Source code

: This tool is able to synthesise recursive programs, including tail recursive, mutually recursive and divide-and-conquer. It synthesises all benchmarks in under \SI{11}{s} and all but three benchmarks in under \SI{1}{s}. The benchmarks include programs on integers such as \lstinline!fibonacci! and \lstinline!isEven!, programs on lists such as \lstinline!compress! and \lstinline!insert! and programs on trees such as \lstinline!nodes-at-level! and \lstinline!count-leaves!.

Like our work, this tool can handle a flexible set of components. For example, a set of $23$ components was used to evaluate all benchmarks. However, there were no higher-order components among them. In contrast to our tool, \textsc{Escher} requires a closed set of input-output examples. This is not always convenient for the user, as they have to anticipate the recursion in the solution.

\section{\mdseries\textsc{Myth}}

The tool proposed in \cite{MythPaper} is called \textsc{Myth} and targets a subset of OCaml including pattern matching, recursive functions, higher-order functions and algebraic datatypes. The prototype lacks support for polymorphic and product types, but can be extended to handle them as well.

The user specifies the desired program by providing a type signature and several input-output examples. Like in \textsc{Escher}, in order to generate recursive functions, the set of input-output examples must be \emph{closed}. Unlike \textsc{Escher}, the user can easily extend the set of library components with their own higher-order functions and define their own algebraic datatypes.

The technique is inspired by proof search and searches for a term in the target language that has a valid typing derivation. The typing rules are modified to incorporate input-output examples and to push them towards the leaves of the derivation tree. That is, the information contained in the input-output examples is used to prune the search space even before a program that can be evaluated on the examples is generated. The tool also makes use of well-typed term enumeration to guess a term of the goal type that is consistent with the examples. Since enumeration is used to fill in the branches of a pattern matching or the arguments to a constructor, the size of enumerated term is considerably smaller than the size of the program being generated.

| Task to complete |
In the material above, each line with the word "recursive" should be copied.

| Exercise result |
: This tool is able to synthesise recursive programs, including tail recursive, mutually recursive and divide-and-conquer. It synthesises all benchmarks in under \SI{11}{s} and all but three benchmarks in under \SI{1}{s}. The benchmarks include programs on integers such as \lstinline!fibonacci! and \lstinline!isEven!, programs on lists such as \lstinline!compress! and \lstinline!insert! and programs on trees such as \lstinline!nodes-at-level! and \lstinline!count-leaves!.
The tool proposed in \cite{MythPaper} is called \textsc{Myth} and targets a subset of OCaml including pattern matching, recursive functions, higher-order functions and algebraic datatypes. The prototype lacks support for polymorphic and product types, but can be extended to handle them as well.
The user specifies the desired program by providing a type signature and several input-output examples. Like in \textsc{Escher}, in order to generate recursive functions, the set of input-output examples must be \emph{closed}. Unlike \textsc{Escher}, the user can easily extend the set of library components with their own higher-order functions and define their own algebraic datatypes.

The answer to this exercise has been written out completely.